### Exercise
Please count the lines below that contain the word "πρόεδροι", and reply with that number alone.

(Data items)

#####

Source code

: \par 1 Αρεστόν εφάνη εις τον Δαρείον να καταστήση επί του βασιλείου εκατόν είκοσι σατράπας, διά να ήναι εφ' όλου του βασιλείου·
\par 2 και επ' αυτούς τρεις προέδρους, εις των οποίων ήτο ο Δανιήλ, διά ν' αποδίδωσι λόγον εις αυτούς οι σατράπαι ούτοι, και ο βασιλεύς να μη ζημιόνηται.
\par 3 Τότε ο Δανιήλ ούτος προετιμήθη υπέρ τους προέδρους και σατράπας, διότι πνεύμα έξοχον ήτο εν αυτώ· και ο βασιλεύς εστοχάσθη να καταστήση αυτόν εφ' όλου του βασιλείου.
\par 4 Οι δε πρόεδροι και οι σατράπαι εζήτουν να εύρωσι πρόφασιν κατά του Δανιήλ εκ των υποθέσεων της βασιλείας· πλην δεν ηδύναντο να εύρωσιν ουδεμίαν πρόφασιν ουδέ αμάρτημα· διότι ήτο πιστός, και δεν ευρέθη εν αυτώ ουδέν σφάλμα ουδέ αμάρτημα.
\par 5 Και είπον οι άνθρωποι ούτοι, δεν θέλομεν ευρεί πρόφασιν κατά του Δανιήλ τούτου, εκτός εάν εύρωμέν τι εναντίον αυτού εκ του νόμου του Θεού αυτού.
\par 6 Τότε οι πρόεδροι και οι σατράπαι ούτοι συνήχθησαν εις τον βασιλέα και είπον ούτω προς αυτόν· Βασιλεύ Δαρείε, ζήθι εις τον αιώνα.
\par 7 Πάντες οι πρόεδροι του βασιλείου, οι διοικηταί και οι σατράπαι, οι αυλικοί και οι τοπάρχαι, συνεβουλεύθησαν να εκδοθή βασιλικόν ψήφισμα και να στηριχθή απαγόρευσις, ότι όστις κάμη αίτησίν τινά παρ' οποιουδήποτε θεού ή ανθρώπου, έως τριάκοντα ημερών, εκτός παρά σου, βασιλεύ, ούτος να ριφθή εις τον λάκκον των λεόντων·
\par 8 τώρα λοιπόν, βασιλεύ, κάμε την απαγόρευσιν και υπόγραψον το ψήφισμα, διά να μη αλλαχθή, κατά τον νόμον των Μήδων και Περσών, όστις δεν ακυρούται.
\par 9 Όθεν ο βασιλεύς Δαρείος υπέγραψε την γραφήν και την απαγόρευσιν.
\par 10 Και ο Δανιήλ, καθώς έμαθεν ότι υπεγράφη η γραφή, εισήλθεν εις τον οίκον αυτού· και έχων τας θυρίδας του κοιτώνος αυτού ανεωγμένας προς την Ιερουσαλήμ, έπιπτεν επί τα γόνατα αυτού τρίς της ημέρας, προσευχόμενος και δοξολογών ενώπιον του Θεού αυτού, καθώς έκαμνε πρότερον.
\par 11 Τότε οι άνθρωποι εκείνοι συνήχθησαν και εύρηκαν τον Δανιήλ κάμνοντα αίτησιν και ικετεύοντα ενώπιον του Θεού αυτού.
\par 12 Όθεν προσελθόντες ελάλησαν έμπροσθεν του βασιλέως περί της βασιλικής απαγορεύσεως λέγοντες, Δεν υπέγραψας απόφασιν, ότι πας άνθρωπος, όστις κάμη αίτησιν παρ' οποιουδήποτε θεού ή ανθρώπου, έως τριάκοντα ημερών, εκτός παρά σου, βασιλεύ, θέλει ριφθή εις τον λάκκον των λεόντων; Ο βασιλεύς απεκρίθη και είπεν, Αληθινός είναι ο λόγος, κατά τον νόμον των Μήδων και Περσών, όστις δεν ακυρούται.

#####

### Result of the exercise
3